Inoltre questo passato coloniale sanguinoso ha spianato la strada
all'attuale repressione omicida degli immigrati di pelle scura
da parte dei governanti dell'Europa occidentale, dalla razzista
Rasterfahndung, la schedatura razziale computerizzata degli immigrati,
in gran parte musulmani, in Germania, fino al terrore razzista
poliziesco istituzionalizzato della campagna "Vigipirate"
francese, o all'affondamento di navi cariche di profughi albanesi
da parte dell'Italia, o ancora al-le deportazioni dei richiedenti
asilo in Inghilterra, e così via.
Forse i firmatari "di sinistra" della dichiarazione
citata pensano che i loro padroni imperialisti "gli devono
qualcosa". Dopotutto, hanno aiutato davvero a portare al
potere governi reazionari in tutta Europa. Il Swp britannico ha
detto di essere "al settimo cielo" quando Tony Blair,
il cagnolino di Bush, divenne per la prima volta Primo ministro.
La Lcr francese ha fatto una campagna vigorosa "nelle strade
e nei seggi elettorali" per "fermare Le Pen" ed
eleggere il gollista di destra Jacques Chirac. Il gruppo cliffista
tedesco Linksruck ha aiutato a far rieleggere Schroeder, che ha
usato la Guerra nei Balcani per diventare il primo uomo dopo Hitler
a mandare i carri armati della Bundeswehr fuori dalla Germania.
Loro lo hanno presentato come un candidato "per la pace"

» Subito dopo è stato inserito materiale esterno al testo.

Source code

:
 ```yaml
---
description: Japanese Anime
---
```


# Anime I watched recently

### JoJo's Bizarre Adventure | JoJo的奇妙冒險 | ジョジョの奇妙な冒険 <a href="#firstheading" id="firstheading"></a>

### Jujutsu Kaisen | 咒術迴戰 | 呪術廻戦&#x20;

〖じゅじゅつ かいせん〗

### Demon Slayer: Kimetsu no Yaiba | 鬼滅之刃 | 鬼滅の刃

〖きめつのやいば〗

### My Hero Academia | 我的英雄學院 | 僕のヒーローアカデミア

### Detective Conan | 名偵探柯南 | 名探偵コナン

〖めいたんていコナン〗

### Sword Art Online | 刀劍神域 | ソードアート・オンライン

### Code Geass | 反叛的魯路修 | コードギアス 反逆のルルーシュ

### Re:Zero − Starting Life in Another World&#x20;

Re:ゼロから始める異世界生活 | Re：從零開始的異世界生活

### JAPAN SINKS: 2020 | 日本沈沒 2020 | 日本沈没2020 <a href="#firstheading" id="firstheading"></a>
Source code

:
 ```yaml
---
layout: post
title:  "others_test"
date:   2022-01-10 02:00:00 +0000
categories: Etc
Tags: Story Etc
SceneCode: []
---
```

e antiamericano. Il leader di Rc Bertinotti usa la parte sinistra
della bocca per parlare di uno "sciopero generale europeo
per la pace" (escludendo ovviamente gli operai statunitensi)
e nello stesso tempo fa appello ai capi di stato europei, incluso
il reazionario Berlusconi, alleato dei fascisti, ad opporsi alla
guerra. In pratica Bertinotti chiede ai governi capitalisti di
fare uno "sciopero per la pace". Proposta e FalceMartello
(la filiale italiana del gruppo britannico di Ted Grant), sprofondati
in Rc, rifiutano di prendere una posizione di difesa dell'Iraq
e promuovono mobilitazioni contro le basi militari statunitensi
in Italia senza parlare dell'imperialismo italiano. In effetti
Proposta ha sostenuto il precedente governo di Ulivo/Rc che invase
l'Albania nel 1997. Nel cyberspazio, Workers Power e la Lega per
un'internazionale comunista rivoluzionaria (Lrci) fanno appello
alla "difesa dell'Iraq", ma nelle strade della Gran
Bretagna fecero campagna elettorale per Tony Blair, che fa la
guerra contro l'Iraq. Workers Power fece aperta campagna per la
sconfitta della Serbia da parte dell'esercito di liberazione del
Kosovo, che era uno strumento dell'imperialismo Nato nella Guerra
dei Balcani, partecipando ad una manifestazione a Londra con lo
slogan "Buona Fortuna Nato!" e pubblicò una dichiarazione
demente secondo cui "a seguito della vittoria della Nato
in Kosovo, sta maturando una situazione pre-rivoluzionaria"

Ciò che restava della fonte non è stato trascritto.